Но жрицы, что Лэа чудесно спасли,
Ярость ее не смогли отвести.
Девчонка хотела вернуть все сполна,
Она в этом мире осталась одна!
Ярость и ненависть, боль со слезами,
Она бесполезно глушила ночами.
И злоба слепая в душе поднималась,
Ведь все, что в жизни теперь ей осталось,
Наемнику, Джеру, за все отплатить,
Чтоб раны в душе своей залечить.
Ей было тогда четырнадцать лет,
Но слаще, чем кровью, отмщения нет…
Лэа не слышала дальше. Она задыхалась. Пение принца было слишком живым, слишком реалистичным…
Стрела летит, вонзается прямо в спину ребенка, пронзает его насквозь, изо рта выплескивается кровь, глаза распахиваются в немом удивлении…
Стоп, хватит!
Лэа зажмурилась, пытаясь скрыть набежавшие слезы. Яростно утерлась рукавом, метнулась обратно на улицу.
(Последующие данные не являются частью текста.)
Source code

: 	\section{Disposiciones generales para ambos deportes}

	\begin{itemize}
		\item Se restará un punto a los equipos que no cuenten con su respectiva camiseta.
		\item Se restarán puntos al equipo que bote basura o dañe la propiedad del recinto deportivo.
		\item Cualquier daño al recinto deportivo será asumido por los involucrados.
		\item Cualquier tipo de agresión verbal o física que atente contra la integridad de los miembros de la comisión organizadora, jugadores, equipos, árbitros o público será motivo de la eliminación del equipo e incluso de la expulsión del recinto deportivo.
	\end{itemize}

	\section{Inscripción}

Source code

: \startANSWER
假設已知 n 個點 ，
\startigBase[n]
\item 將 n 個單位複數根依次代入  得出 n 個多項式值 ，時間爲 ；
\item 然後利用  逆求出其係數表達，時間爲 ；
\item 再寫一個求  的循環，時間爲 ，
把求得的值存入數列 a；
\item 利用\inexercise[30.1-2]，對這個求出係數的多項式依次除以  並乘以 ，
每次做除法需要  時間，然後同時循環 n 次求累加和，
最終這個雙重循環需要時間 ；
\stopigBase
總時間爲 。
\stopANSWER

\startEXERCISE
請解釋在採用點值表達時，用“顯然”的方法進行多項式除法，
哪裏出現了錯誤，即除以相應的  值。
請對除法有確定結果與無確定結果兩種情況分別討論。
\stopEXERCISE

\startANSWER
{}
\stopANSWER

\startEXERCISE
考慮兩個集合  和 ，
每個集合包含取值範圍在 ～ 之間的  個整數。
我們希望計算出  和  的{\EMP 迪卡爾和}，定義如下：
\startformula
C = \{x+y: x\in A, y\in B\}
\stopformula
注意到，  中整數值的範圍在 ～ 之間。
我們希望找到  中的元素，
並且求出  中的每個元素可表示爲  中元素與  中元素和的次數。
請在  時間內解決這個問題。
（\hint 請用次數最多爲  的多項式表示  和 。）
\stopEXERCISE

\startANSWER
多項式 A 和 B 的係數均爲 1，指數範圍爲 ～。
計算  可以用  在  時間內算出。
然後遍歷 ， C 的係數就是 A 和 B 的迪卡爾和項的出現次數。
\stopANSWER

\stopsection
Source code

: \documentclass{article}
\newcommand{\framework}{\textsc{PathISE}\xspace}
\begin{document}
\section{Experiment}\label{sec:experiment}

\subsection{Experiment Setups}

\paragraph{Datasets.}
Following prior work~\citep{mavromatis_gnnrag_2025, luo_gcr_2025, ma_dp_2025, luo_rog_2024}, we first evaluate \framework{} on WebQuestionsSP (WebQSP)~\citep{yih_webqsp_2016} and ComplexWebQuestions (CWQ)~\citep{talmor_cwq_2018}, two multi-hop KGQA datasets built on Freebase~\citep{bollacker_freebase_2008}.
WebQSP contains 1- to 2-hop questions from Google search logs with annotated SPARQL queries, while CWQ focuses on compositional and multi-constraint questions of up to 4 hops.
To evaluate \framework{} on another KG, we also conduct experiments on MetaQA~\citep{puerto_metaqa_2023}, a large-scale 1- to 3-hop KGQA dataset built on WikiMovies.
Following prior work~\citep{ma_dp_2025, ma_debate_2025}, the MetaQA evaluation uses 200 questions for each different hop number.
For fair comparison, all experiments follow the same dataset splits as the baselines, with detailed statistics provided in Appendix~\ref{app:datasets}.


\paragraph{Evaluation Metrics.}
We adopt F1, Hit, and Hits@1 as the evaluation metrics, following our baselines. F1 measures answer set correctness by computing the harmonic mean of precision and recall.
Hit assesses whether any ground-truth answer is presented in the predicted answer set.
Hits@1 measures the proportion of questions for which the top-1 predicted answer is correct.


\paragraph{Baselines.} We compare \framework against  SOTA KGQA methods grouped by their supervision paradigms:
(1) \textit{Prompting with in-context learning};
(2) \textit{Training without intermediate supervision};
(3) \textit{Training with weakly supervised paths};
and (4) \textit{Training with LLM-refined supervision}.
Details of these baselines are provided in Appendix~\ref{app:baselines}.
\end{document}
Почему он пел такую песню? Почему ее жизнь стала достоянием всей Элатеи? Почему каждый, кто ее знает и не знает, смеет указывать и учить, выражать свое идиотское мнение, которое для нее ничего не значит!
Она быстрыми шагами пересекла двор, чуть ли не бегом кинулась вниз по узкой тропинке возле крепостной стены.